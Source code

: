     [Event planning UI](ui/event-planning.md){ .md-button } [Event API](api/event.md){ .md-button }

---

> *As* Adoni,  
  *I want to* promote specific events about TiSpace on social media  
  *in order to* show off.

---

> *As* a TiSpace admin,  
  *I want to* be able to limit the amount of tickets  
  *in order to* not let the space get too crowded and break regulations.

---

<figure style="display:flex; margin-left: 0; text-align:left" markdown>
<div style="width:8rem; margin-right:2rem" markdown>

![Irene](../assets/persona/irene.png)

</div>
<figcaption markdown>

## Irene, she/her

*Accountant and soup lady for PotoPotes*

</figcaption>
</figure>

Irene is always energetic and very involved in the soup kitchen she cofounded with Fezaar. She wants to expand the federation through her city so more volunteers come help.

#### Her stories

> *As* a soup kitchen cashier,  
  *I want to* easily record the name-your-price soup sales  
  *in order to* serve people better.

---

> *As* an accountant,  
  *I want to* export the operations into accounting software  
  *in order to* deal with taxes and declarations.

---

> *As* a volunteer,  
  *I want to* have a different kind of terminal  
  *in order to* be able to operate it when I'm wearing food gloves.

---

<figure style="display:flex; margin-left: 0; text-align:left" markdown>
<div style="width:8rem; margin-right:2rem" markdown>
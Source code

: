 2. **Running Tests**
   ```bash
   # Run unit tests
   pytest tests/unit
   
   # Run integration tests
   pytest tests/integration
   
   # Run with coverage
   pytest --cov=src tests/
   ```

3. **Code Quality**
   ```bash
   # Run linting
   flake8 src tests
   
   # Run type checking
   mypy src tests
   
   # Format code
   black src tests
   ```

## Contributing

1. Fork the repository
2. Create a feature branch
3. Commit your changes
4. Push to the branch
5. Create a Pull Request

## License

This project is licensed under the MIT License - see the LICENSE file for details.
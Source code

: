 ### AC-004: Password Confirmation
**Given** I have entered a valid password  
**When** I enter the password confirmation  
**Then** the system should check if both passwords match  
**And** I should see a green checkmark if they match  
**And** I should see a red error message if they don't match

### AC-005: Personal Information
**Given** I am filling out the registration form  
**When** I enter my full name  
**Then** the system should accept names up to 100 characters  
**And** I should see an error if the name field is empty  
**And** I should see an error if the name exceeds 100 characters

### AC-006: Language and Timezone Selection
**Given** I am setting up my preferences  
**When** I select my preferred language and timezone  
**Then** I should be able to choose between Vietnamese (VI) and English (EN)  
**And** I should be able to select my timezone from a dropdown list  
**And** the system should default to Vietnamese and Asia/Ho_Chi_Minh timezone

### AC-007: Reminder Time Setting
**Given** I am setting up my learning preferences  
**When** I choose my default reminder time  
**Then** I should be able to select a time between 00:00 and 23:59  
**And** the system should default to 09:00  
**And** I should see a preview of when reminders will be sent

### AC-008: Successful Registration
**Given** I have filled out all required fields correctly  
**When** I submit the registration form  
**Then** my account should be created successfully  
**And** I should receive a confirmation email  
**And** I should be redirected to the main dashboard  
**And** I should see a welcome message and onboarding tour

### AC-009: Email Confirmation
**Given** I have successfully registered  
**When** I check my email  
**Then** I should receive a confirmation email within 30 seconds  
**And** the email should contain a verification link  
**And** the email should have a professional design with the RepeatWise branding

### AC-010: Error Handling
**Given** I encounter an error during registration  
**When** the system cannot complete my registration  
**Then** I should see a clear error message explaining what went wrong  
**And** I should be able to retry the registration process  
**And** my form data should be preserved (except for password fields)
————————
- _Task details_: Beginning with the line containing "up my preferences" in the material above, copy every line exactly until you have copied the line containing "submit the registration form".

- _Result below_:
**Given** I am setting up my preferences  
**When** I select my preferred language and timezone  
**Then** I should be able to choose between Vietnamese (VI) and English (EN)  
**And** I should be able to select my timezone from a dropdown list  
**And** the system should default to Vietnamese and Asia/Ho_Chi_Minh timezone

### AC-007: Reminder Time Setting
**Given** I am setting up my learning preferences  
**When** I choose my default reminder time  
**Then** I should be able to select a time between 00:00 and 23:59  
**And** the system should default to 09:00  
**And** I should see a preview of when reminders will be sent

### AC-008: Successful Registration
**Given** I have filled out all required fields correctly  
**When** I submit the registration form  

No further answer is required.